Kenzie tek kaşını kaldırarak "Johnny'e mi?" diye sordu gayet ciddi bir şekilde.
"He Johnny'e! Jacob'a tabii kime olucak ya!"
Bir kaç dakika daha boş boş bakarak oturduk. Birden Kenzie ayağa kalktığında "yavaş be" diye tısladım. Ne kadar da kibar arkadaşlardık biz (!) "Buldum!" dedi Da Vinci'nin şifresini çözmüş bilim insanı edasıyla.
"Ne buldun?" diye sordum istemsizce yorgun çıkan sesimle. "Tanıştığımız ilk günden beri Johnny'le çekildiğimiz her fotoğrafı tarihiyle birlikte yazıp albümlüycem" bir anda gözlerim ışıldadı. "Oha çok iyi!" Kenzie bana ters bir bakış atıp işaret parmağını salladı bana doğru. "Sakın aynı şeyi yapma!" Tekrar yerime oturup somurtmaya devam ettim.
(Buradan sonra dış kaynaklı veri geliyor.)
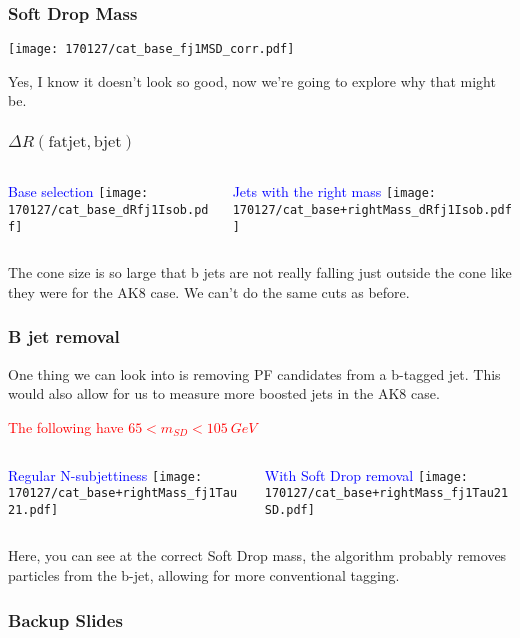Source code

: \documentclass{beamer}
\newcommand{\beginbackup}{
  \newcounter{framenumbervorappendix}
  \setcounter{framenumbervorappendix}{\value{framenumber}}
}
\newcommand{\backupend}{
  \addtocounter{framenumbervorappendix}{-\value{framenumber}}
  \addtocounter{framenumber}{\value{framenumbervorappendix}}
}
\begin{document}
\begin{frame}
  \frametitle{Soft Drop Mass}

  \begin{center}
  \texttt{[image: 170127/cat\_base\_fj1MSD\_corr.pdf]}
  \end{center}

  Yes, I know it doesn't look so good, now we're going to explore why that might be.

\end{frame}

\begin{frame}
  \frametitle{$\Delta R\mathrm{(fat jet, b jet)}$}

  \begin{columns}
    \begin{column}{0.5\linewidth}
      \centering
      \textcolor{blue}{Base selection}
      \texttt{[image: 170127/cat\_base\_dRfj1Isob.pdf]}
    \end{column}
    \begin{column}{0.5\linewidth}
      \centering
      \textcolor{blue}{Jets with the right mass}
      \texttt{[image: 170127/cat\_base+rightMass\_dRfj1Isob.pdf]}
    \end{column}
  \end{columns}

  The cone size is so large that b jets are not really falling just outside the cone
  like they were for the AK8 case.
  We can't do the same cuts as before.

\end{frame}

\begin{frame}
  \frametitle{B jet removal}

  One thing we can look into is removing PF candidates from a b-tagged jet.
  This would also allow for us to measure more boosted jets in the AK8 case.

  \textcolor{red}{The following have $65 < m_{SD} < \SI{105}{GeV}$}

  \begin{columns}
    \begin{column}{0.5\linewidth}
      \centering
      \textcolor{blue}{Regular N-subjettiness}
      \texttt{[image: 170127/cat\_base+rightMass\_fj1Tau21.pdf]}
    \end{column}
    \begin{column}{0.5\linewidth}
      \centering
      \textcolor{blue}{With Soft Drop removal}
      \texttt{[image: 170127/cat\_base+rightMass\_fj1Tau21SD.pdf]}
    \end{column}
  \end{columns}

  Here, you can see at the correct Soft Drop mass, the algorithm probably removes particles from the b-jet, allowing for more conventional tagging.

\end{frame}


\beginbackup

\begin{frame}
  \frametitle{Backup Slides}
\end{frame}



\backupend
\end{document}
Fuck.*
Elimdeki pakete bakarak 32 dış sırıttım. Alınabilecek en harika hediye falandı bence. Veya bana öyle geliyordu. Bilemiyorum. Kulaklığımı takıp him&i (yazar notu: şuan en sevdiğim şarkı falan olabilir) açtım. Telefonu tekrar arka cebime sıkıştırıp yürümeye devam ettiğimde Jacob'ın hediyeme bayılacağını düşünmekle meşguldüm. Tamam çok büyük birşey değildi ama bence hoştu. Bizim evin sokağına girdim ve yürümeye devam ettim. O anda telefonum çalmaya başladı. Durup cebimdeki telefonu elime aldım ve açtım. Jacob arıyordu. "Efendimm?" "Akşam bize gelmen gerek" sırıttım. "Olur gelirim. Zaten sana vermem gereken birşey var." "Güzel. Çünkü benim de. Akşam görüşürüz." Telefonu kapattım ve yüzümdeki saçma gülümsemeyle yürümeye devam ettim. Eve geldiğimde ablamın da hazırlandığını gördüm. Kendimi ablamın yatağına sırt üstü bıraktığımda "oo nereye?" Diye sormayı da ihmal etmedim tabii ki. Beni takmadan makyajına devam ettiğinde "aman iyi be" dedim ve kendi odama geçtim. Hediyemi komidin üzerine bırakıp dolabımı açtım. Koyu mavi boğazlı kazağımı ve siyah kotumu çıkarıp giydikten sonra aynaya baktım. Iyi olmuştu bence. Rimel ve lipbalm sürdüm ve snap'e girip Ross'un attıklarına falan baktım.
*
Saat akşam 9. Kapıyı tıklayıp açılmasını bekledim. Aslında beklediğim beni Jacob'ın içeri davet etmesiydi ama öyle olmadı. Aksine kendisi dışarı çıkıp kapıyı kilitledi. Ben de bu sırada onu süzdüm. Siyah kotunun üstündeki yine siyah tişört ve üstüne giydiği siyah kot ceket ona çok yakışmıştı. Kırmızı beresinin önünden çıkardığı saçları çok güzeldi. (Saçlarının hala uzun olduğunu düşünelim.)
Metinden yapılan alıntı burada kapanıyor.